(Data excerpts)
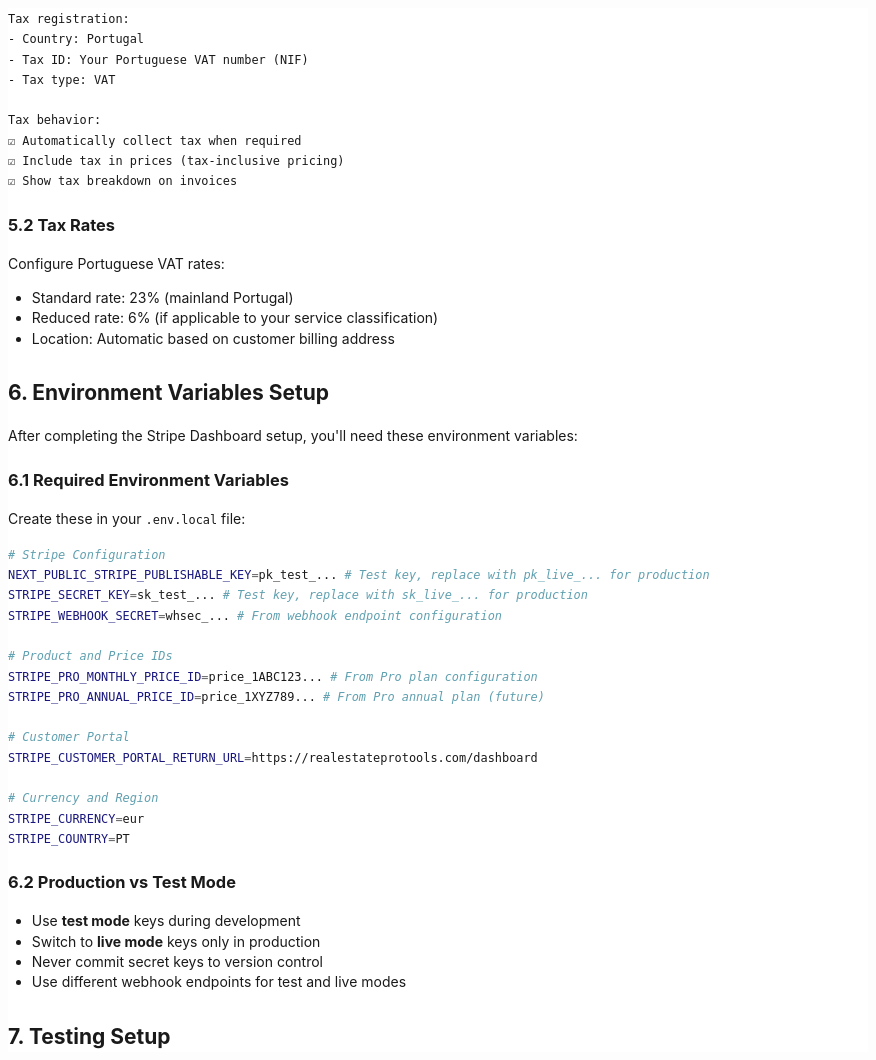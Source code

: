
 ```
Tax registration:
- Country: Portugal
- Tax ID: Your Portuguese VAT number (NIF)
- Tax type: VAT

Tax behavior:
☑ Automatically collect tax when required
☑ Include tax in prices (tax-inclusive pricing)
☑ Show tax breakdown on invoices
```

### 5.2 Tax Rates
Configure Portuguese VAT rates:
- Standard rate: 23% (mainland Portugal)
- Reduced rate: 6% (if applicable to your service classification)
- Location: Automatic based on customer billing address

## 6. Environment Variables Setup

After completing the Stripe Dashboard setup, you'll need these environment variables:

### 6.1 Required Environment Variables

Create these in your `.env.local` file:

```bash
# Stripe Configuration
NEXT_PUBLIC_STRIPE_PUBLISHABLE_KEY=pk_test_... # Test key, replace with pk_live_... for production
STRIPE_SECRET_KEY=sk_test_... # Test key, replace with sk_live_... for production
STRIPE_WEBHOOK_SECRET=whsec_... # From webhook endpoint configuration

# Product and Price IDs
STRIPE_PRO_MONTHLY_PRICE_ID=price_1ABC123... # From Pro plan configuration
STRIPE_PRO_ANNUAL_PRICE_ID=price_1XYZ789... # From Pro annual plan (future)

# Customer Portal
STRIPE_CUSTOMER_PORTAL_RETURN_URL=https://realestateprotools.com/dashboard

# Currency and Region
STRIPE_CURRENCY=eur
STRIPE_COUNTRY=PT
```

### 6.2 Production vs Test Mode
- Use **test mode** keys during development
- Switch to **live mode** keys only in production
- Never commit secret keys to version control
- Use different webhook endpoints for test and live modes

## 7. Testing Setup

▸ Problem to work on
Word for word, return all the entries and skip their pictures.

▸ Answer
Source code

:
 ```
Tax registration:
- Country: Portugal
- Tax ID: Your Portuguese VAT number (NIF)
- Tax type: VAT

Tax behavior:
☑ Automatically collect tax when required
☑ Include tax in prices (tax-inclusive pricing)
☑ Show tax breakdown on invoices
```

### 5.2 Tax Rates
Configure Portuguese VAT rates:
- Standard rate: 23% (mainland Portugal)
- Reduced rate: 6% (if applicable to your service classification)
- Location: Automatic based on customer billing address

## 6. Environment Variables Setup

After completing the Stripe Dashboard setup, you'll need these environment variables:

### 6.1 Required Environment Variables

Create these in your `.env.local` file:

```bash
# Stripe Configuration
NEXT_PUBLIC_STRIPE_PUBLISHABLE_KEY=pk_test_... # Test key, replace with pk_live_... for production
STRIPE_SECRET_KEY=sk_test_... # Test key, replace with sk_live_... for production
STRIPE_WEBHOOK_SECRET=whsec_... # From webhook endpoint configuration

# Product and Price IDs
STRIPE_PRO_MONTHLY_PRICE_ID=price_1ABC123... # From Pro plan configuration
STRIPE_PRO_ANNUAL_PRICE_ID=price_1XYZ789... # From Pro annual plan (future)

# Customer Portal
STRIPE_CUSTOMER_PORTAL_RETURN_URL=https://realestateprotools.com/dashboard

# Currency and Region
STRIPE_CURRENCY=eur
STRIPE_COUNTRY=PT
```

### 6.2 Production vs Test Mode
- Use **test mode** keys during development
- Switch to **live mode** keys only in production
- Never commit secret keys to version control
- Use different webhook endpoints for test and live modes

## 7. Testing Setup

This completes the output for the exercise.